Ever since scoring his first victory in advocacy at the age of 12, when he prevented his school district from losing funding through a proposed rezoning, Anthony Beckford has been fiercely protective of the East Flatbush community where he grew up.
The 2018 run for State Assembly District 42, which includes Flatbush, East Flatbush, Midwood and Ditmas Park, is not Beckford’s first try for political office. The single father and disabled Marine Corps veteran ran for City Council District 45 in 2017, losing to incumbent Jumaane Williams. In his second campaign, this time running against incumbent Assemblywoman Rodneyse Bichotte, Beckford holds fast to his initial platform: tackling systemic poverty as an antidote to militant policing.
The heart of the problem of “so-called” affordable housing, a key issue in his community, is that rents are not based off the specific median income level of the community, he says.
“The median income that we’re looking at is based on all five boroughs and Nassau County, Suffolk County and Westchester County,” Beckford says. “We need to determine the median income level for each community, whether you base it on census data or zip codes.”
Police accountability is another major focus for Beckford, who heads the Brooklyn sector of Copwatch Patrol Unit, a grassroots police watchdog that documents NYPD misconduct through photography and videos.
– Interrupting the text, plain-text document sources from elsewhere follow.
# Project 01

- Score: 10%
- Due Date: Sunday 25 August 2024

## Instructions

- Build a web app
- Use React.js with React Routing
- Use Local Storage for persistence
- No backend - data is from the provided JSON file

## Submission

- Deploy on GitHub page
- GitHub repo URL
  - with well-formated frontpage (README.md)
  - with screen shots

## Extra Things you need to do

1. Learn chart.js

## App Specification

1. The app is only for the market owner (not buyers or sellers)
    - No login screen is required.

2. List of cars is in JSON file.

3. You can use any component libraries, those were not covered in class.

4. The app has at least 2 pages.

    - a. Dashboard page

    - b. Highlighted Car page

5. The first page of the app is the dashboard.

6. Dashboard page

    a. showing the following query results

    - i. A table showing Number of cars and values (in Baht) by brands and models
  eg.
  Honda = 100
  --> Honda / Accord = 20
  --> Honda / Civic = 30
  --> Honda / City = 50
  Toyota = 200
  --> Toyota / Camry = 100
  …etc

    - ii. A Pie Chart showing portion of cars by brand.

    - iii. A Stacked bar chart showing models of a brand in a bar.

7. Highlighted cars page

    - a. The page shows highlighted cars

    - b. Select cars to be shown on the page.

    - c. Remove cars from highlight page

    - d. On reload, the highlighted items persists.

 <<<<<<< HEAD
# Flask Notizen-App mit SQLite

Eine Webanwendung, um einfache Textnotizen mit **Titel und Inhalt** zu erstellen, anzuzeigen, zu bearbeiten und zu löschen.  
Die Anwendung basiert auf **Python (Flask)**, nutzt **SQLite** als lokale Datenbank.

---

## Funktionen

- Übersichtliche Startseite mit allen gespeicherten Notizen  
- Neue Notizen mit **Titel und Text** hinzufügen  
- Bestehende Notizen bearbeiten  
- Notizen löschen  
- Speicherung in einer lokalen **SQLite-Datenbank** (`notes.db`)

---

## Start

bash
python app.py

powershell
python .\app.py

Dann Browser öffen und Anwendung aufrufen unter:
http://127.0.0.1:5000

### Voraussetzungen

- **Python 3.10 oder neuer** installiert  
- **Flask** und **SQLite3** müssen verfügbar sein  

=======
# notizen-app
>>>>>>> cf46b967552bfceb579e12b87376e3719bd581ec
After the fatal shooting of Dwayne Jeune in East Flatbush last July, he uploaded a cellphone video on YouTube documenting the scene of the murder.
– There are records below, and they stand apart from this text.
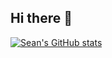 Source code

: ## Hi there 👋

[![Sean's GitHub stats](https://github-readme-stats.vercel.app/api?username=sean9061)](https://github.com/anuraghazra/github-readme-stats)
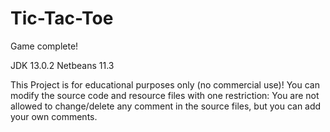 # Tic-Tac-Toe
Game complete!

JDK 13.0.2
Netbeans 11.3

This Project is for educational purposes only (no commercial use)!
You can modify the source code and resource files with one restriction:
You are not allowed to change/delete any comment in the source files, 
but you can add your own comments.


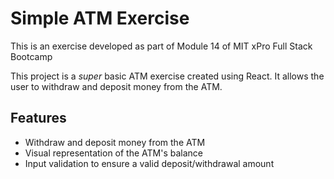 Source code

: # Simple ATM Exercise

This is an exercise developed as part of Module 14 of MIT xPro Full Stack Bootcamp

This project is a *super* basic ATM exercise created using React. It allows the user to withdraw and deposit money from the ATM.

## Features
- Withdraw and deposit money from the ATM
- Visual representation of the ATM's balance
- Input validation to ensure a valid deposit/withdrawal amount
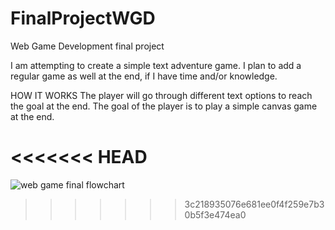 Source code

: # FinalProjectWGD
Web Game Development final project

I am attempting to create a simple text adventure game. I plan to add a regular game as well at the end, if I have time and/or knowledge.

HOW IT WORKS
The player will go through different text options to reach the goal at the end. 
The goal of the player is to play a simple canvas game at the end.

<<<<<<< HEAD
=======
![web game final flowchart](https://user-images.githubusercontent.com/60723232/140399416-da41be86-6f33-48cd-9c69-bedbc4266a8a.JPG)

>>>>>>> 3c218935076e681ee0f4f259e7b30b5f3e474ea0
“I actually had footage of the [NYPD] saying, ‘This is what you get for messing with the blue line.’ We get targeted and we get hurt in the process,” he says of his work with Copwatch. “But these are things that you have to do to be a leader to your community.”
Beckford cites the lack of after-school and summer programs for children leading to disconnected youth and higher crime rates, another problem he intends to tackle.
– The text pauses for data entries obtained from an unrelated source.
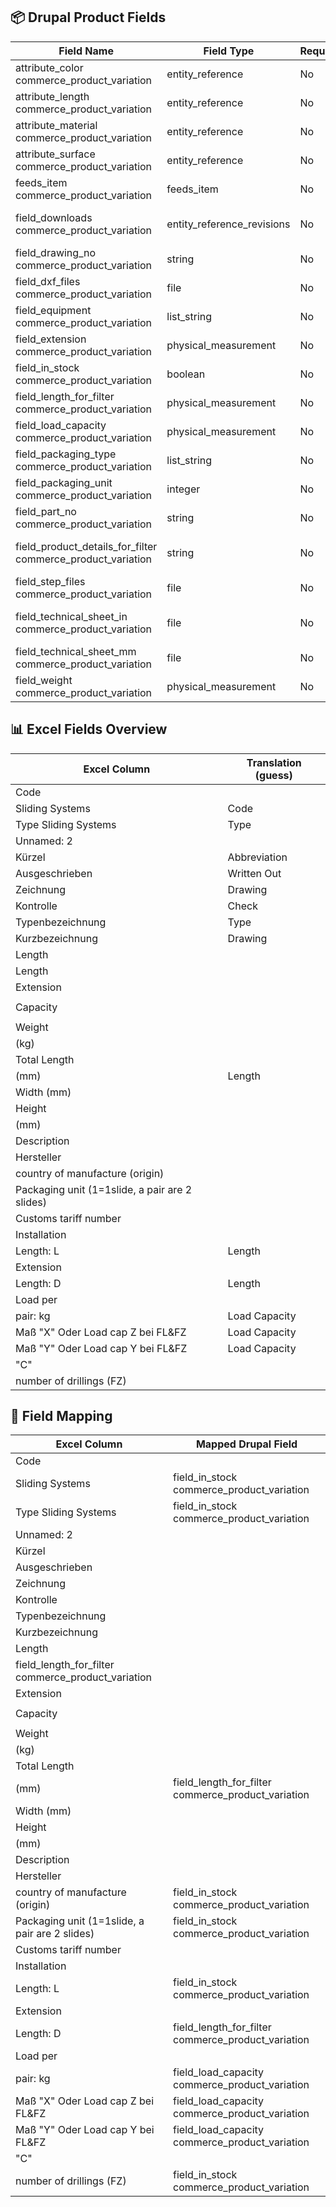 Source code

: ## 📦 Drupal Product Fields
| Field Name | Field Type | Required | Description |
|------------|------------|----------|-------------|
| attribute_color commerce_product_variation | entity_reference | No | Color attribute |
| attribute_length commerce_product_variation | entity_reference | No | Length attribute |
| attribute_material commerce_product_variation | entity_reference | No | Material attribute |
| attribute_surface commerce_product_variation | entity_reference | No | Surface attribute |
| feeds_item commerce_product_variation | feeds_item | No | Feeds integration |
| field_downloads commerce_product_variation | entity_reference_revisions | No | Related downloadable documents |
| field_drawing_no commerce_product_variation | string | No | Drawing number |
| field_dxf_files commerce_product_variation | file | No | DXF file attachments |
| field_equipment commerce_product_variation | list_string | No | Equipment type |
| field_extension commerce_product_variation | physical_measurement | No | Extension length |
| field_in_stock commerce_product_variation | boolean | No | Availability flag |
| field_length_for_filter commerce_product_variation | physical_measurement | No | Length for filtering |
| field_load_capacity commerce_product_variation | physical_measurement | No | Load capacity |
| field_packaging_type commerce_product_variation | list_string | No | Packaging type |
| field_packaging_unit commerce_product_variation | integer | No | Packaging quantity |
| field_part_no commerce_product_variation | string | No | Part number |
| field_product_details_for_filter commerce_product_variation | string | No | Additional details for filtering |
| field_step_files commerce_product_variation | file | No | STEP file attachments |
| field_technical_sheet_in commerce_product_variation | file | No | Technical sheet in inches |
| field_technical_sheet_mm commerce_product_variation | file | No | Technical sheet in mm |
| field_weight commerce_product_variation | physical_measurement | No | Weight |

## 📊 Excel Fields Overview
| Excel Column | Translation (guess) |
|--------------|---------------------|
| Code
Sliding Systems | Code |
| Type Sliding Systems | Type |
| Unnamed: 2 |  |
| Kürzel | Abbreviation |
| Ausgeschrieben | Written Out |
| Zeichnung | Drawing |
| Kontrolle | Check |
| Typenbezeichnung | Type |
| Kurzbezeichnung | Drawing |
| Length
 | Length |
| Extension
 |  |
| Capacity
 |  |
| Weight 
(kg) |  |
| Total Length 
(mm) | Length |
| Width (mm) |  |
| Height 
(mm) |  |
| Description |  |
| Hersteller |  |
| country of manufacture (origin) |  |
| Packaging unit (1=1slide, a pair are 2 slides) |  |
| Customs tariff number |  |
| Installation
Length: L | Length |
| Extension
Length: D | Length |
| Load per
pair: kg | Load Capacity |
| Maß "X" Oder Load cap Z bei FL&FZ | Load Capacity |
| Maß "Y" Oder Load cap Y bei FL&FZ | Load Capacity |
| "C" |  |
| number of drillings (FZ) |  |

## 🔁 Field Mapping
| Excel Column | Mapped Drupal Field |
|--------------|---------------------|
| Code
Sliding Systems | field_in_stock commerce_product_variation |
| Type Sliding Systems | field_in_stock commerce_product_variation |
| Unnamed: 2 |  |
| Kürzel |  |
| Ausgeschrieben |  |
| Zeichnung |  |
| Kontrolle |  |
| Typenbezeichnung |  |
| Kurzbezeichnung |  |
| Length
 | field_length_for_filter commerce_product_variation |
| Extension
 |  |
| Capacity
 |  |
| Weight 
(kg) |  |
| Total Length 
(mm) | field_length_for_filter commerce_product_variation |
| Width (mm) |  |
| Height 
(mm) |  |
| Description |  |
| Hersteller |  |
| country of manufacture (origin) | field_in_stock commerce_product_variation |
| Packaging unit (1=1slide, a pair are 2 slides) | field_in_stock commerce_product_variation |
| Customs tariff number |  |
| Installation
Length: L | field_in_stock commerce_product_variation |
| Extension
Length: D | field_length_for_filter commerce_product_variation |
| Load per
pair: kg | field_load_capacity commerce_product_variation |
| Maß "X" Oder Load cap Z bei FL&FZ | field_load_capacity commerce_product_variation |
| Maß "Y" Oder Load cap Y bei FL&FZ | field_load_capacity commerce_product_variation |
| "C" |  |
| number of drillings (FZ) | field_in_stock commerce_product_variation |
“I used to be told growing up, ‘The busier you are, the less idle you are,’” he says. “The children out here are looking for something to do.”
He plans to use the NYPD budget allocated for equipping all officers with body cameras for community centers, after-school programs and funding the Cure Violence initiative, a program dedicated to treating violence as a public health issue.
Running his campaign on a shoestring budget, — he has raised just $485 from a goal of $20,000 — he prefers a low-cost grassroots approach of weekly public speak-outs and communicating with voters through uncut YouTube videos filmed on his cell phone.
“There are times when I’m in barbershops and laundromats talking to people and educating them on why it is important to vote, why it is important for us to have our voices heard,” says Beckford. “So that corporations no longer have control over our community.”
Green Party candidate Anthony Beckford will be facing incumbent Democratic Assemblywoman Rodneyse Bichotte in the general election on November 6, 2018.